29
oct
2008
Éditoriaux de l'Ifri Chroniques américaines
Anne TOULOUSE

Les quatre candidats : What a campagne ! Chroniques électorales américaines, n° 11, octobre 2008

Chroniques électorales américaines 11 (octobre 2008)

Il est difficile de dire quand la campagne électorale pour l'élection présidentielle de 2008 a commencé: sans doute au lendemain de celle de 2004 ! George W. Bush ayant été réélu, cette fois-ci sans ambiguïté, pour un dernier mandat, la course à sa succession était grand ouverte. La victoire du président a été accompagnée de celle de son parti, dans les deux chambres. Cette conjoncture a suscité de nombreuses vocations dans le Parti républicain. Les démocrates, démoralisés, ont vu leur salut dans l'ex-première dame et sénatrice Hillary Clinton. Barack Obama venait tout juste, à l'époque, de faire son apparition sur la scène nationale, après sa victoire dans l'élection sénatoriale de l'Illinois.

 

La météorique ascension de Barack Obama…

"I'm in, I'm in to win!" ("je suis dans la course et je suis là pour gagner!"), cette déclaration, qui ne s'est pas avérée prémonitoire, a inauguré le début officiel de la campagne d'Hillary Clinton le 20 janvier 2007, deux ans tout juste avant le jour où elle se voyait prêter serment pour devenir le, ou plutôt la 44e présidente des États-Unis. Ce n'est pas seulement le goût du symbole qui a poussé Hillary Clinton à choisir le 20 janvier: trois jours plus tôt, l'un des deux sénateurs de l'Illinois, Barack Obama, avait envoyé à la commission électorale le dossier qui formalisait son intention d'être candidat. Sa candidature a été annoncée officiellement le 10 février suivant.

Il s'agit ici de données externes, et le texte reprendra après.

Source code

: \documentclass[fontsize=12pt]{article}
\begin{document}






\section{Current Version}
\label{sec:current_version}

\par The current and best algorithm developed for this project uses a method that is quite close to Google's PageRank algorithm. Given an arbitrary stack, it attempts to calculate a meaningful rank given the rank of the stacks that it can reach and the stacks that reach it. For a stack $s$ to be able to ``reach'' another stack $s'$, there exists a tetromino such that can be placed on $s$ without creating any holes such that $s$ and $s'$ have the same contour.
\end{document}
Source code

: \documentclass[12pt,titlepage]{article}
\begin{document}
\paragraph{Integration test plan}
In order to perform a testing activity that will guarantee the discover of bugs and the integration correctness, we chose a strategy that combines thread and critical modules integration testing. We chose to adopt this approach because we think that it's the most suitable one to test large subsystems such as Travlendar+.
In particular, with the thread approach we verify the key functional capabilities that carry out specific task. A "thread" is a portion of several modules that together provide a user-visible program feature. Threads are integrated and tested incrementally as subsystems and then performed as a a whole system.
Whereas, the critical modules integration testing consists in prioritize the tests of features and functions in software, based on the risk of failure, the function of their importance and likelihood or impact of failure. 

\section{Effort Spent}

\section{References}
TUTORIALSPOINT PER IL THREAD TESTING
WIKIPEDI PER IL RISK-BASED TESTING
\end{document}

Il est difficile aujourd'hui, quand on considère l'adulation mondiale que suscite B. Obama, de se souvenir à quel point il était un inconnu… il y a seulement 4 ans. En 2004, il n'était considéré comme précoce dans aucun domaine. À son âge, John Fitzgerald Kennedy était président, Bill Clinton avait été élu deux fois gouverneur de l'Arkansas et Al Gore avait derrière lui deux mandats de sénateur des États-Unis. Barack Obama ne pouvait se prévaloir que d'une carrière locale: il a été élu en 1996 au Sénat de l'Illinois et n'a jamais occupé de poste de responsabilité dans le secteur privé. Son élection au Sénat des États-Unis doit beaucoup à la chance. Ses deux rivaux, d'abord dans les primaires démocrates, ensuite lors de l'élection générale, ont été mêlés à des affaires de divorce qui ont, dans le premier cas, plombé et, dans le second cas, coulé leur candidature. Des l'été 2004, B. Obama était pratiquement assuré de sa victoire.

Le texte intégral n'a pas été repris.